## Your objective
Exact wording is required: give all the records again, minus the pictures.

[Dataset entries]

'''

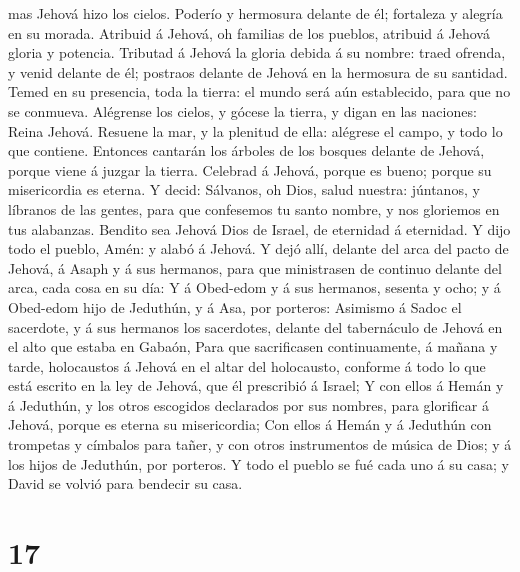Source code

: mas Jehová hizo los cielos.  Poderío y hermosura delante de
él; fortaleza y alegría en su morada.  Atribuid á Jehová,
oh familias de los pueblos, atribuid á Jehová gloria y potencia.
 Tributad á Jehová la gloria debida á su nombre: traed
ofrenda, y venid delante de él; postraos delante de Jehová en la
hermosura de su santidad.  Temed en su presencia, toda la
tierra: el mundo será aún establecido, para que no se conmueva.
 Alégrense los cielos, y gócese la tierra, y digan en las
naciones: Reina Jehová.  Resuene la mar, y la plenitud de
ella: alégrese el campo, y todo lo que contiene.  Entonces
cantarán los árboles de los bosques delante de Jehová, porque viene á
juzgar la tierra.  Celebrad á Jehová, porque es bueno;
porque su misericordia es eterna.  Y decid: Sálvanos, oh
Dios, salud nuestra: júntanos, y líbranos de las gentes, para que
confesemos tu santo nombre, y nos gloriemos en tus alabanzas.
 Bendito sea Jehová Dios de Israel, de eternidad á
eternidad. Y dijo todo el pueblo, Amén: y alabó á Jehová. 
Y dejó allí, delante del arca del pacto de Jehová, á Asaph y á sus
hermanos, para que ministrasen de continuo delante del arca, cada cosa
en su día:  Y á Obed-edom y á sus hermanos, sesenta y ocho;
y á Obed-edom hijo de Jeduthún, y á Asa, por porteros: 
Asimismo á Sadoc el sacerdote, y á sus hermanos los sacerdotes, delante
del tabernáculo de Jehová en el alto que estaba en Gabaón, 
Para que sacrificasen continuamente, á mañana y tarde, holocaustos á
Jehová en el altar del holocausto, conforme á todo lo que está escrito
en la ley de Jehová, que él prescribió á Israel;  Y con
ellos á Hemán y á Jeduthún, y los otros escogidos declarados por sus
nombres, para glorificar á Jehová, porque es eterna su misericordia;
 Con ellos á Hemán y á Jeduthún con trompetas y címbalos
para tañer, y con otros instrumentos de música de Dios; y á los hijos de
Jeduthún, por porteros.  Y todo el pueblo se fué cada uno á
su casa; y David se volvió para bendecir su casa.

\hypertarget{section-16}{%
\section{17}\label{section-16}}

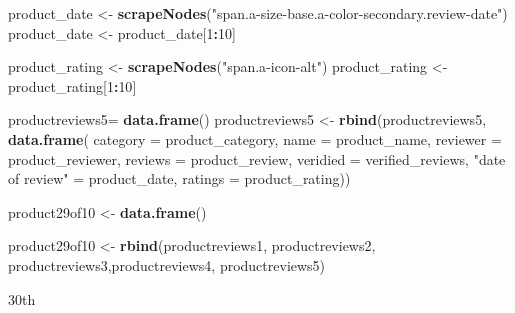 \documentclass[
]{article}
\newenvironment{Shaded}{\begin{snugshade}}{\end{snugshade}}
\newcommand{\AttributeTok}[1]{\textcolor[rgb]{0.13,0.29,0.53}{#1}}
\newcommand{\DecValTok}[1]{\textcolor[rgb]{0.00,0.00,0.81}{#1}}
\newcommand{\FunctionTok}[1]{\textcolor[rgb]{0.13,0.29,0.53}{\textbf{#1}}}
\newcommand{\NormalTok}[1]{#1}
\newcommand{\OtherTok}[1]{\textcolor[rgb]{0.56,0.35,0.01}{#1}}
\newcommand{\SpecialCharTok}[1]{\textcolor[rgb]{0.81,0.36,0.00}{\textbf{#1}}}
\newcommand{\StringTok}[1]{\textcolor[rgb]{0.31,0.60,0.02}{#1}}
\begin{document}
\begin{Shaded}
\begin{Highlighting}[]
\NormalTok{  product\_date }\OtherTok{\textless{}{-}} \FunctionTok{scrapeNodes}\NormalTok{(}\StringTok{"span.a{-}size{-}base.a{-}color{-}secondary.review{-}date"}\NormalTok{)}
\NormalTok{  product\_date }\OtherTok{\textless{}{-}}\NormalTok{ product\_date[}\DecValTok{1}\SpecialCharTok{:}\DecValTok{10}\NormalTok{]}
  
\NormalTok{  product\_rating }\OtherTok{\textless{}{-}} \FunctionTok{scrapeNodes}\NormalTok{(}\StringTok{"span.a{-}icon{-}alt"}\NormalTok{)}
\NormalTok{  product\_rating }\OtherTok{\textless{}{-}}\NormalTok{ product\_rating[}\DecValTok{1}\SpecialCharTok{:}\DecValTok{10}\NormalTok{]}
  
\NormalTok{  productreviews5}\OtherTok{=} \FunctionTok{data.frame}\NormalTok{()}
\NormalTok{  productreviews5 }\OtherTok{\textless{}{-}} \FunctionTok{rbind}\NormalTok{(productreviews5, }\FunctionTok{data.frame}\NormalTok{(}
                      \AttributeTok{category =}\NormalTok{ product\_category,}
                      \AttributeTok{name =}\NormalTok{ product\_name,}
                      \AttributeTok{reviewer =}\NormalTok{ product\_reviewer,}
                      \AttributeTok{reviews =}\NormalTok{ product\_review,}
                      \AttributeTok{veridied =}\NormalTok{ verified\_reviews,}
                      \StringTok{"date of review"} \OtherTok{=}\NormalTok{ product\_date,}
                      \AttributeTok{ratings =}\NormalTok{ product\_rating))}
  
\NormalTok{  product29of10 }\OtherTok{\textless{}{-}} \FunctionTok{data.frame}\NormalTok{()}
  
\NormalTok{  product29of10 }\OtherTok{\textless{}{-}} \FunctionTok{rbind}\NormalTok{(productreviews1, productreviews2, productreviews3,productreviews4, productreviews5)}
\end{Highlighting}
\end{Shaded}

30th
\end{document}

'''

## Task output
Source code

: mas Jehová hizo los cielos.  Poderío y hermosura delante de
él; fortaleza y alegría en su morada.  Atribuid á Jehová,
oh familias de los pueblos, atribuid á Jehová gloria y potencia.
 Tributad á Jehová la gloria debida á su nombre: traed
ofrenda, y venid delante de él; postraos delante de Jehová en la
hermosura de su santidad.  Temed en su presencia, toda la
tierra: el mundo será aún establecido, para que no se conmueva.
 Alégrense los cielos, y gócese la tierra, y digan en las
naciones: Reina Jehová.  Resuene la mar, y la plenitud de
ella: alégrese el campo, y todo lo que contiene.  Entonces
cantarán los árboles de los bosques delante de Jehová, porque viene á
juzgar la tierra.  Celebrad á Jehová, porque es bueno;
porque su misericordia es eterna.  Y decid: Sálvanos, oh
Dios, salud nuestra: júntanos, y líbranos de las gentes, para que
confesemos tu santo nombre, y nos gloriemos en tus alabanzas.
 Bendito sea Jehová Dios de Israel, de eternidad á
eternidad. Y dijo todo el pueblo, Amén: y alabó á Jehová. 
Y dejó allí, delante del arca del pacto de Jehová, á Asaph y á sus
hermanos, para que ministrasen de continuo delante del arca, cada cosa
en su día:  Y á Obed-edom y á sus hermanos, sesenta y ocho;
y á Obed-edom hijo de Jeduthún, y á Asa, por porteros: 
Asimismo á Sadoc el sacerdote, y á sus hermanos los sacerdotes, delante
del tabernáculo de Jehová en el alto que estaba en Gabaón, 
Para que sacrificasen continuamente, á mañana y tarde, holocaustos á
Jehová en el altar del holocausto, conforme á todo lo que está escrito
en la ley de Jehová, que él prescribió á Israel;  Y con
ellos á Hemán y á Jeduthún, y los otros escogidos declarados por sus
nombres, para glorificar á Jehová, porque es eterna su misericordia;
 Con ellos á Hemán y á Jeduthún con trompetas y címbalos
para tañer, y con otros instrumentos de música de Dios; y á los hijos de
Jeduthún, por porteros.  Y todo el pueblo se fué cada uno á
su casa; y David se volvió para bendecir su casa.

\hypertarget{section-16}{%
\section{17}\label{section-16}}

 \documentclass[
]{article}
\newenvironment{Shaded}{\begin{snugshade}}{\end{snugshade}}
\newcommand{\AttributeTok}[1]{\textcolor[rgb]{0.13,0.29,0.53}{#1}}
\newcommand{\DecValTok}[1]{\textcolor[rgb]{0.00,0.00,0.81}{#1}}
\newcommand{\FunctionTok}[1]{\textcolor[rgb]{0.13,0.29,0.53}{\textbf{#1}}}
\newcommand{\NormalTok}[1]{#1}
\newcommand{\OtherTok}[1]{\textcolor[rgb]{0.56,0.35,0.01}{#1}}
\newcommand{\SpecialCharTok}[1]{\textcolor[rgb]{0.81,0.36,0.00}{\textbf{#1}}}
\newcommand{\StringTok}[1]{\textcolor[rgb]{0.31,0.60,0.02}{#1}}
\begin{document}
\begin{Shaded}
\begin{Highlighting}[]
\NormalTok{  product\_date }\OtherTok{\textless{}{-}} \FunctionTok{scrapeNodes}\NormalTok{(}\StringTok{"span.a{-}size{-}base.a{-}color{-}secondary.review{-}date"}\NormalTok{)}
\NormalTok{  product\_date }\OtherTok{\textless{}{-}}\NormalTok{ product\_date[}\DecValTok{1}\SpecialCharTok{:}\DecValTok{10}\NormalTok{]}
  
\NormalTok{  product\_rating }\OtherTok{\textless{}{-}} \FunctionTok{scrapeNodes}\NormalTok{(}\StringTok{"span.a{-}icon{-}alt"}\NormalTok{)}
\NormalTok{  product\_rating }\OtherTok{\textless{}{-}}\NormalTok{ product\_rating[}\DecValTok{1}\SpecialCharTok{:}\DecValTok{10}\NormalTok{]}
  
\NormalTok{  productreviews5}\OtherTok{=} \FunctionTok{data.frame}\NormalTok{()}
\NormalTok{  productreviews5 }\OtherTok{\textless{}{-}} \FunctionTok{rbind}\NormalTok{(productreviews5, }\FunctionTok{data.frame}\NormalTok{(}
                      \AttributeTok{category =}\NormalTok{ product\_category,}
                      \AttributeTok{name =}\NormalTok{ product\_name,}
                      \AttributeTok{reviewer =}\NormalTok{ product\_reviewer,}
                      \AttributeTok{reviews =}\NormalTok{ product\_review,}
                      \AttributeTok{veridied =}\NormalTok{ verified\_reviews,}
                      \StringTok{"date of review"} \OtherTok{=}\NormalTok{ product\_date,}
                      \AttributeTok{ratings =}\NormalTok{ product\_rating))}
  
\NormalTok{  product29of10 }\OtherTok{\textless{}{-}} \FunctionTok{data.frame}\NormalTok{()}
  
\NormalTok{  product29of10 }\OtherTok{\textless{}{-}} \FunctionTok{rbind}\NormalTok{(productreviews1, productreviews2, productreviews3,productreviews4, productreviews5)}
\end{Highlighting}
\end{Shaded}

30th
\end{document}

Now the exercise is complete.